Ia mendekatkan wajahnya. Bukan untuk menatap, melainkan untuk menyudutkan, dengan kalimat yang lebih tajam daripada pisau.

“Jadi... kalau kau benar-benar ingin kulihat, atau kusentuh... buktikan kau layak.

Tapi tetap dengan caramu,” lanjutnya. “Jangan buka cadarmu... sampai aku sendiri yang memintanya.”

Setelah itu, Kian membalikkan badan. Membelakanginya lagi.

“Sampai hari itu datang… atau sampai semua ini berakhir, aku haramkan kau membuka cadar di hadapanku. Tanpa izinku, haram bagimu menampakkan wajahmu padaku. Bahkan sekadar berniat pun, jangan berani.”

Kanya membeku.

Tak ada satu pun suara keluar dari bibirnya. Tapi dadanya bergemuruh—seperti badai yang merobek bagian dalam dirinya.

Kata-kata itu… seperti petir yang menyambar harga diri.

Bukan karena kerasnya suara Kian, tapi karena maknanya, tajam, dingin, menusuk lebih dalam dari pisau mana pun.

Bukan hanya ditolak. Ia dijatuhkan.

Diharamkan untuk terlihat.

Dianggap tak layak disentuh, bahkan dipandang.
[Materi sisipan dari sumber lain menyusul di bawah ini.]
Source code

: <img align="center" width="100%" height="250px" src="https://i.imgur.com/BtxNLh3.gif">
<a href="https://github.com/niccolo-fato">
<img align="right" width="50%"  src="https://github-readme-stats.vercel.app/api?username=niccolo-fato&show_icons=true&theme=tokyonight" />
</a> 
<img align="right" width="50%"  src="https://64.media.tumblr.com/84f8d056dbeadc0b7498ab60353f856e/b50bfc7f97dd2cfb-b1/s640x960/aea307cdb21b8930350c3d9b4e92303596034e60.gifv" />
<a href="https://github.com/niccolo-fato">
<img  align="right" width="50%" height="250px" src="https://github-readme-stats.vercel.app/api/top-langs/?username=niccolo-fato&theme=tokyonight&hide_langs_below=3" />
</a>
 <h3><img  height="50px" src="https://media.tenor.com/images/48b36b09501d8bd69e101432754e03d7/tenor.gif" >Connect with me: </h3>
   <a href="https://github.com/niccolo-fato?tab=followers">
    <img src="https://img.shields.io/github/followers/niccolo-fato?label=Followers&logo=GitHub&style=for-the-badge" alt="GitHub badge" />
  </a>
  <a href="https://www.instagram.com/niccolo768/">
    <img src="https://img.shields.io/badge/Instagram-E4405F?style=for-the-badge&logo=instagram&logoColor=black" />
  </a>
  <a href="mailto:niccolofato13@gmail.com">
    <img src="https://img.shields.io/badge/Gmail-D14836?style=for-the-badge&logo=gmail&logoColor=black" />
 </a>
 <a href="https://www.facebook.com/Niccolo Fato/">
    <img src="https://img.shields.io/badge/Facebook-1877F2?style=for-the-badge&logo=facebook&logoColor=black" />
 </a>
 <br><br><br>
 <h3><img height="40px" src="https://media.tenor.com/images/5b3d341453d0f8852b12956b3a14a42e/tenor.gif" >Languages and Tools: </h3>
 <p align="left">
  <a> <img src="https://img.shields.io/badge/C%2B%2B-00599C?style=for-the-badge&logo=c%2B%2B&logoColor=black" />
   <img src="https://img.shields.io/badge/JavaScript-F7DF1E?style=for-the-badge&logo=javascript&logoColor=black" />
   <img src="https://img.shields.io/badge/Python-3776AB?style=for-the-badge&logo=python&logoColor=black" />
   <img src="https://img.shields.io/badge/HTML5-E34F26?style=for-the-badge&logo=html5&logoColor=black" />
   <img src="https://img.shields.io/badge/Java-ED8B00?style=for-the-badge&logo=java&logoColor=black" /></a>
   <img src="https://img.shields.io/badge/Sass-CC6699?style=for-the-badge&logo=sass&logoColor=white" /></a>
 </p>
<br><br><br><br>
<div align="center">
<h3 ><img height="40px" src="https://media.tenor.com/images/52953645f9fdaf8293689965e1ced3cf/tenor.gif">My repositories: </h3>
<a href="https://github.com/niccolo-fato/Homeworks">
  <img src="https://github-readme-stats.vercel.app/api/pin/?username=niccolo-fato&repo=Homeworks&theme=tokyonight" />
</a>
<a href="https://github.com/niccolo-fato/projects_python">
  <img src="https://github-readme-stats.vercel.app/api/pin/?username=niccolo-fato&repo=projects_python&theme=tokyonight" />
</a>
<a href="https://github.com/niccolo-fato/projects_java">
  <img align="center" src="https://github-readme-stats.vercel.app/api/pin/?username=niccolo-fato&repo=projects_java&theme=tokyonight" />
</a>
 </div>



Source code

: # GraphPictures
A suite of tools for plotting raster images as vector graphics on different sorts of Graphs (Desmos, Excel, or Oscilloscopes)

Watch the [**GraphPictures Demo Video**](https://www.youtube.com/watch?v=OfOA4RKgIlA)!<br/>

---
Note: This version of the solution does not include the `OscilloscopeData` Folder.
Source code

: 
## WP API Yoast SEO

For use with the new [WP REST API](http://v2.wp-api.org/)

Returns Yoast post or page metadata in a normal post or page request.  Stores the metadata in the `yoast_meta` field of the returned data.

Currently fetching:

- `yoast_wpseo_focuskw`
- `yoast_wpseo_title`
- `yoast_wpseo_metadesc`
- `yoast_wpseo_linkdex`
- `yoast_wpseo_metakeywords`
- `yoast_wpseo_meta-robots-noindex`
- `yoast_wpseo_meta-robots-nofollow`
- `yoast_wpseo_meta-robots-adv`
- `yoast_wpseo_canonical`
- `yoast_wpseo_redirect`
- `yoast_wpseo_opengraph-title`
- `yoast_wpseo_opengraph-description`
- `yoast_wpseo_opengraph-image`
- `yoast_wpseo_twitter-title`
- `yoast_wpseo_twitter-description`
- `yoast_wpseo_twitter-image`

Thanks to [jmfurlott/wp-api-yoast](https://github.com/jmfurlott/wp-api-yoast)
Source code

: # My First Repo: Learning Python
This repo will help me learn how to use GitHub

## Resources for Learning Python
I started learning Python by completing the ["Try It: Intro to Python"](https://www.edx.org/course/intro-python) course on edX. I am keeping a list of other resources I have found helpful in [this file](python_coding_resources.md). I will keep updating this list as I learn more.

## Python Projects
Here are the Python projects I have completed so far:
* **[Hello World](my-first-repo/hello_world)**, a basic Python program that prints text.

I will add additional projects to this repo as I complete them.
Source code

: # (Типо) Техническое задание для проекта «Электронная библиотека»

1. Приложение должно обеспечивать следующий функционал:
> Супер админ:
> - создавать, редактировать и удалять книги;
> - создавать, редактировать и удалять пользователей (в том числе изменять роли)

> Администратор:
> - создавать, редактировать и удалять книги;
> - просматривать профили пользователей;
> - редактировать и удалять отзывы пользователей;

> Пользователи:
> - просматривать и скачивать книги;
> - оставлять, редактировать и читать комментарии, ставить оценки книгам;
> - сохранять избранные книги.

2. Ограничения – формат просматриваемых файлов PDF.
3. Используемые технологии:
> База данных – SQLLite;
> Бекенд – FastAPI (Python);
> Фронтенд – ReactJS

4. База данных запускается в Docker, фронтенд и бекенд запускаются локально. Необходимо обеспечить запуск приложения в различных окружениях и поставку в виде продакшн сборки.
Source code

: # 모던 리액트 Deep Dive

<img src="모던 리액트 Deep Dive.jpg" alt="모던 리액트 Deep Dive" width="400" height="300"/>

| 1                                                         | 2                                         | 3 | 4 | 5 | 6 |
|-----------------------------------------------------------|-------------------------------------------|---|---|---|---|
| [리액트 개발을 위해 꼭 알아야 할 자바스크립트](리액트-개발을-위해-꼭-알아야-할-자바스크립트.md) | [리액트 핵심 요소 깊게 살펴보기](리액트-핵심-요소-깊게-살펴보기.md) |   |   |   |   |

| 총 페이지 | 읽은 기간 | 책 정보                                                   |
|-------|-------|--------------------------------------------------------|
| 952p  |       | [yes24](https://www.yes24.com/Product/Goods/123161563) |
Seolah... ia makhluk najis yang tak layak dilihat.

Seolah... wajahnya adalah aib.

Seolah... keberadaannya sendiri adalah kesalahan.

Namun ia tetap diam.

Perlahan, Kanya menunduk.

Ia seperti dilempar ke dalam jurang tanpa dasar. Bukan oleh tangan, tapi oleh ucapan, yang jauh lebih menyakitkan.

Tak pernah... tak pernah sekalipun ia membayangkan akan diperlakukan seperti ini oleh suaminya sendiri. Bahkan saat ia tahu pernikahan mereka bukan karena cinta, ia tetap menyimpan secercah harapan... bahwa mungkin, waktu bisa melembutkan segalanya.

Tapi kalimat tadi, melenyapkan semua harapan itu.

Tangannya yang semula gemetar kini mengepal di atas selimut. Ia memejamkan mata rapat-rapat, mencoba menahan sesuatu yang menggumpal di dadanya, sesak, getir, dan hangat di sudut mata.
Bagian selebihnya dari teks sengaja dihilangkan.